# Lalonde DR Analysis Workflow with Veldra

This notebook demonstrates scenario-driven causal analysis using the Lalonde training program data.
Goal: estimate treatment effect on 1978 earnings (`re78`) with **ATT** as the default estimand.


## Prerequisites

- This notebook fetches Lalonde data from a public URL on first run.
- The normalized data is cached locally and reused on subsequent runs.
- DR estimation is run through `veldra.api.estimate_dr` (no direct core call).


In [None]:
import json
import sys
from pathlib import Path

import matplotlib.pyplot as plt
import numpy as np
import pandas as pd
from IPython.display import display

from veldra.api import estimate_dr


def _resolve_repo_root(start: Path) -> Path:
    current = start.resolve()
    candidates = [current, *current.parents]
    for base in candidates:
        if (base / "pyproject.toml").exists() and (base / "examples").exists():
            return base
    return start.resolve()


ROOT = _resolve_repo_root(Path.cwd())
if str(ROOT) not in sys.path:
    sys.path.insert(0, str(ROOT))

OUT_DIR = ROOT / "examples" / "out" / "notebook_lalonde_dr"
OUT_DIR.mkdir(parents=True, exist_ok=True)

CACHE_PATH = OUT_DIR / "lalonde_raw.parquet"
SUMMARY_PATH = OUT_DIR / "lalonde_analysis_summary.json"

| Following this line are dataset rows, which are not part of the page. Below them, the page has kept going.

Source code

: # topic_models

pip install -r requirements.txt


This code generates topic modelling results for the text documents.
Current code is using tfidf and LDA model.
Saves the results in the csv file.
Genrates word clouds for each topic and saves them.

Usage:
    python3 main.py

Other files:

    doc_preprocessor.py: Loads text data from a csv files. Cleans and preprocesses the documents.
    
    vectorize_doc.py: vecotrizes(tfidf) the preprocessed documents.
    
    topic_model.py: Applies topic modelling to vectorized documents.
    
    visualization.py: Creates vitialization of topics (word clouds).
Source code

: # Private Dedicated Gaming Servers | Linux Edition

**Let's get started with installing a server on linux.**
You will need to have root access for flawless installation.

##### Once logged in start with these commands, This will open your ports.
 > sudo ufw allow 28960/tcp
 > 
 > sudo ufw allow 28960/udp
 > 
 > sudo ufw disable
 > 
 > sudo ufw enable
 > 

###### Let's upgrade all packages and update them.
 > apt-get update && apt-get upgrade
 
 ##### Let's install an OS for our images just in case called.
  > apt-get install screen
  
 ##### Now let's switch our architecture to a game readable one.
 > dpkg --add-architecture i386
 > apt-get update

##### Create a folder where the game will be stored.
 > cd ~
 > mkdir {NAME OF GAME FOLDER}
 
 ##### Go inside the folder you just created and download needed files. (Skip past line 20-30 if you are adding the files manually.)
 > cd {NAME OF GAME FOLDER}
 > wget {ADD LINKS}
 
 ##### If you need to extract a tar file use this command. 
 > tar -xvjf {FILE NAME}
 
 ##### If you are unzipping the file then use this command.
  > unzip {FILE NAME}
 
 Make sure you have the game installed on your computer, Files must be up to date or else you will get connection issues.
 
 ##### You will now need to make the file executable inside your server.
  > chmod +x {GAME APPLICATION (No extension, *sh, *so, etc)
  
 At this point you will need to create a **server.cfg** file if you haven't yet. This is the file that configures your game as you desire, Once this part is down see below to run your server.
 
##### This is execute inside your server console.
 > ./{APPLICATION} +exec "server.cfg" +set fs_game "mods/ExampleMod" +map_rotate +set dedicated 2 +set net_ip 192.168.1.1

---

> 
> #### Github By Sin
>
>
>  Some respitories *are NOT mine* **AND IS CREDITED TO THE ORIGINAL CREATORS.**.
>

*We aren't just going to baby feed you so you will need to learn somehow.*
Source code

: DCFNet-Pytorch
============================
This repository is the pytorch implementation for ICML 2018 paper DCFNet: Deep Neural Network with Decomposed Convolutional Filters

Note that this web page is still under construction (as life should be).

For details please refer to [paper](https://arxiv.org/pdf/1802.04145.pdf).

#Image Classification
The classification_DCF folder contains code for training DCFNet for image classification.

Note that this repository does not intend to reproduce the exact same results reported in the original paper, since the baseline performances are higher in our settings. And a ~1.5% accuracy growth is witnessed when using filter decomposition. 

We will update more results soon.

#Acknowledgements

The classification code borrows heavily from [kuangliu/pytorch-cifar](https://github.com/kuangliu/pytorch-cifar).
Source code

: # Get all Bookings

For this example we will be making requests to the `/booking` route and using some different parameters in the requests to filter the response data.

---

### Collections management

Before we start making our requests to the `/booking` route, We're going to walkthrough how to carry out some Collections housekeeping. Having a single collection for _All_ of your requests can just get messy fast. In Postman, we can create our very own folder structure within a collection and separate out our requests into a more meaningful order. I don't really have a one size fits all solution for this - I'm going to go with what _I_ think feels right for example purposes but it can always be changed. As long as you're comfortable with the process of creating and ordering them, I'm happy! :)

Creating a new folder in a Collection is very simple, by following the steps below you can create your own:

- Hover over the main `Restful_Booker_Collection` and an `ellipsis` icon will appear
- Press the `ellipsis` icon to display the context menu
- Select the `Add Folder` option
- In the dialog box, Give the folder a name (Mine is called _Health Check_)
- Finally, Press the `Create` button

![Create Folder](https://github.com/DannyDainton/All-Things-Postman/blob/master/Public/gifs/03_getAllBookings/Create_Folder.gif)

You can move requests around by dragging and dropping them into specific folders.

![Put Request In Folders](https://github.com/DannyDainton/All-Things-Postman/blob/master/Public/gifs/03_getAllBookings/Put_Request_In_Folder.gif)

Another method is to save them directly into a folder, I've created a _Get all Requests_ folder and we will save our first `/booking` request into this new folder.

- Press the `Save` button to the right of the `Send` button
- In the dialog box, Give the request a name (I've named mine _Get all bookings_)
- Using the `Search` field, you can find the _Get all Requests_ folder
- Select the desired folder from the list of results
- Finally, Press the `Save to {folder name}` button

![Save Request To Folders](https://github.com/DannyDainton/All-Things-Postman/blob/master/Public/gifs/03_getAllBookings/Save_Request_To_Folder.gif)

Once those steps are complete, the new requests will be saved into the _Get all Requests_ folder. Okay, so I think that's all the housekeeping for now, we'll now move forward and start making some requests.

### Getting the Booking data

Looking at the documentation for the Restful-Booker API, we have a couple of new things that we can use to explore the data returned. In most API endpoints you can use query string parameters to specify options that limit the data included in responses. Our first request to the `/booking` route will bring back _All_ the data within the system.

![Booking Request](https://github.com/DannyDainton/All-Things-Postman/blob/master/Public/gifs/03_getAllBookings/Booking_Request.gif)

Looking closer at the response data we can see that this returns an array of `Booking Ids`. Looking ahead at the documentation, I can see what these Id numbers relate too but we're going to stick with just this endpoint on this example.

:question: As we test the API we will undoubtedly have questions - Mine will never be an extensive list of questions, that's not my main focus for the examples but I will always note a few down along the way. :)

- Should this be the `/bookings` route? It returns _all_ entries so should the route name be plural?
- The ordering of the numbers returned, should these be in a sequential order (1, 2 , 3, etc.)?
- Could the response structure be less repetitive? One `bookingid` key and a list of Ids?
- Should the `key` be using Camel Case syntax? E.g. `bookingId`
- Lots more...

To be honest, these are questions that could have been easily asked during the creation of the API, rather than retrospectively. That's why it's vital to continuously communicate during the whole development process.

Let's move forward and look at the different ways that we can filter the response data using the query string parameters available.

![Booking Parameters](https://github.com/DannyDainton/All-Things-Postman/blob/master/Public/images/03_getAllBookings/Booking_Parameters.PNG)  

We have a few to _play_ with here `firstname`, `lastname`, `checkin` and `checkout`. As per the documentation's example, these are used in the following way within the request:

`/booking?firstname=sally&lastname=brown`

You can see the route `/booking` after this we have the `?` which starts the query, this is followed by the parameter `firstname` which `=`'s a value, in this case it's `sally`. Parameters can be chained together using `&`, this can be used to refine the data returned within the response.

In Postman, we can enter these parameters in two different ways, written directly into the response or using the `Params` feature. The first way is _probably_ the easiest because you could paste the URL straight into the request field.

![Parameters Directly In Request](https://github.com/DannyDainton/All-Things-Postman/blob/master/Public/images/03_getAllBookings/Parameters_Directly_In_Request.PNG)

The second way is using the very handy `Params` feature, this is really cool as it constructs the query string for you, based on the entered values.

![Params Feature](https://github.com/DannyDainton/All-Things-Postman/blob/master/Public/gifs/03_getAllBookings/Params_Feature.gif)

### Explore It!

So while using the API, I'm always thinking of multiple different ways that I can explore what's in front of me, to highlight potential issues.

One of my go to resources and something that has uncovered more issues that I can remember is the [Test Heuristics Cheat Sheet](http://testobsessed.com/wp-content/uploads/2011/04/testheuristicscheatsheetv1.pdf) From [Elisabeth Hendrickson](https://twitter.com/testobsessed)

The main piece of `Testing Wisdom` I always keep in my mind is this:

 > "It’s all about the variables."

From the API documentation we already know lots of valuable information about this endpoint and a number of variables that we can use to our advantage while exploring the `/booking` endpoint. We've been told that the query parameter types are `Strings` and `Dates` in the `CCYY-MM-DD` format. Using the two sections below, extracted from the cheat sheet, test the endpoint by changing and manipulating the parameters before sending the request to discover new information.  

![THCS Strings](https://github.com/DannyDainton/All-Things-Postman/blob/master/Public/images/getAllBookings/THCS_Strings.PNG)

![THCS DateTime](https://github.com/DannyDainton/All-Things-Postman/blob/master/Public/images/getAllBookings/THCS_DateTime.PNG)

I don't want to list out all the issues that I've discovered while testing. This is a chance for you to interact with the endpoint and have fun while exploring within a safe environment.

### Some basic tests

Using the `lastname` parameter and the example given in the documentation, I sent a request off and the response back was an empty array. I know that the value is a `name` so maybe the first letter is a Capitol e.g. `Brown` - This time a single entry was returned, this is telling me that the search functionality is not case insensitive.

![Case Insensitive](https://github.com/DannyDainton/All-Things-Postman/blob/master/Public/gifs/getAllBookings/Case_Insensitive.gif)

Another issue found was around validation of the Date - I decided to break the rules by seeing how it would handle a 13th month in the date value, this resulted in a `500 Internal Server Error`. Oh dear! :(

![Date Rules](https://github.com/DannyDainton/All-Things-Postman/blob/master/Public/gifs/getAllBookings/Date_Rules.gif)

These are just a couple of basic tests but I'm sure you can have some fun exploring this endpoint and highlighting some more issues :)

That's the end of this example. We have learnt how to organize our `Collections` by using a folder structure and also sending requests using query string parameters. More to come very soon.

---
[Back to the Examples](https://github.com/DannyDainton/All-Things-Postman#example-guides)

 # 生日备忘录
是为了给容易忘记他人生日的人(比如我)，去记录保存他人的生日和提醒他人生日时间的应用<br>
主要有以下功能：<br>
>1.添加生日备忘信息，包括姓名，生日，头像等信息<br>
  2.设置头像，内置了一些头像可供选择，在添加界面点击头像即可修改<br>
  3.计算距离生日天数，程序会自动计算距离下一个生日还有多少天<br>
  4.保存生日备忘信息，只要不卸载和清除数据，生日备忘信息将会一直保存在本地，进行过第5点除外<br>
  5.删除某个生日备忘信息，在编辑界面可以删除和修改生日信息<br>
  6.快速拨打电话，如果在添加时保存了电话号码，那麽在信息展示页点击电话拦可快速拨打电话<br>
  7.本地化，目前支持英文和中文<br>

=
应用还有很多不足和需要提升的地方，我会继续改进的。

LALONDE_URL = "https://raw.githubusercontent.com/vincentarelbundock/Rdatasets/master/csv/MatchIt/lalonde.csv"
TARGET_COL = "re78"
TREATMENT_COL = "treat"

REQUIRED_COLUMNS = [
    "treat",
    "re78",
    "age",
    "educ",
    "black",
    "hispan",
    "married",
    "nodegree",
    "re74",
    "re75",
]


In [None]:
def _normalize_lalonde(raw: pd.DataFrame) -> pd.DataFrame:
    frame = raw.copy()
    if "race" in frame.columns:
        race = frame["race"].astype(str).str.lower()
        frame["black"] = (race == "black").astype(int)
        frame["hispan"] = (race == "hispan").astype(int)
    for col in ["treat", "married", "nodegree", "age", "educ", "re74", "re75", "re78"]:
        frame[col] = pd.to_numeric(frame[col], errors="coerce")
    frame = frame.dropna(subset=["treat", "re78", "age", "educ", "married", "nodegree", "re74", "re75"])
    frame["treat"] = frame["treat"].astype(int)
    frame["married"] = frame["married"].astype(int)
    frame["nodegree"] = frame["nodegree"].astype(int)
    frame["black"] = frame["black"].fillna(0).astype(int)
    frame["hispan"] = frame["hispan"].fillna(0).astype(int)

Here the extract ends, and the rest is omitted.